Activity |
Which lines in the records below contain the word "layer"? Copy each one out.
Data records Start Marker
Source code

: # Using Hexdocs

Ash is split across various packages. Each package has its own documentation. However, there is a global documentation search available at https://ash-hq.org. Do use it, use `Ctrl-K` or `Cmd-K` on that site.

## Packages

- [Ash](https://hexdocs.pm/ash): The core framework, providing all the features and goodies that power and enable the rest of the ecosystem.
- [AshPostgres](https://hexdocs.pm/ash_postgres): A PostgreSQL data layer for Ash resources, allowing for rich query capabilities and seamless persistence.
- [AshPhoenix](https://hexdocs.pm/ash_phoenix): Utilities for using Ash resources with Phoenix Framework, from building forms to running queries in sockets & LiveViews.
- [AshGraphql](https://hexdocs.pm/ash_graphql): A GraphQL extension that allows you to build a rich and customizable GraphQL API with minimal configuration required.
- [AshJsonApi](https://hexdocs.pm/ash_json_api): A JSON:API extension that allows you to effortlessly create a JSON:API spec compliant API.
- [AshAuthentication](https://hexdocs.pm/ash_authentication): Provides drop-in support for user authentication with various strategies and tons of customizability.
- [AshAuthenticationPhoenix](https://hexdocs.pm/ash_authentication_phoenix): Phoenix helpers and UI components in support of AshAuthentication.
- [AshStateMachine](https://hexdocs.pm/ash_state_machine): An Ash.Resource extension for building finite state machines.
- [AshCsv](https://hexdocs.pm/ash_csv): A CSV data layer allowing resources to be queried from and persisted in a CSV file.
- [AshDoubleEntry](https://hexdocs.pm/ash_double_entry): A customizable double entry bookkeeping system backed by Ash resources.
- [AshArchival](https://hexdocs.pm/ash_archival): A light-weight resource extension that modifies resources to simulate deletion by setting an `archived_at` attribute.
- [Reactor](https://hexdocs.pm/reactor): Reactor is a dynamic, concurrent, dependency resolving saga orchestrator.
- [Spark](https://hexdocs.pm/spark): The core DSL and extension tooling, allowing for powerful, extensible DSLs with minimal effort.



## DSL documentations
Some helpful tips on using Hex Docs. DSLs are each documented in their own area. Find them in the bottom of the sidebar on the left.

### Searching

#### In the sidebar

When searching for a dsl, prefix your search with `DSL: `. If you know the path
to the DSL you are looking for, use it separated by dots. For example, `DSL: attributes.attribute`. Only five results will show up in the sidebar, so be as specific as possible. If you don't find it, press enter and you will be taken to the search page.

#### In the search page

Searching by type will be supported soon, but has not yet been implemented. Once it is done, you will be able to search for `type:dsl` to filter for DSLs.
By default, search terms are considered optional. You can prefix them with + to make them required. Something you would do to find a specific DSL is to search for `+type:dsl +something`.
Data records End Marker
Answer below |
- [AshPostgres](https://hexdocs.pm/ash_postgres): A PostgreSQL data layer for Ash resources, allowing for rich query capabilities and seamless persistence.
- [AshCsv](https://hexdocs.pm/ash_csv): A CSV data layer allowing resources to be queried from and persisted in a CSV file.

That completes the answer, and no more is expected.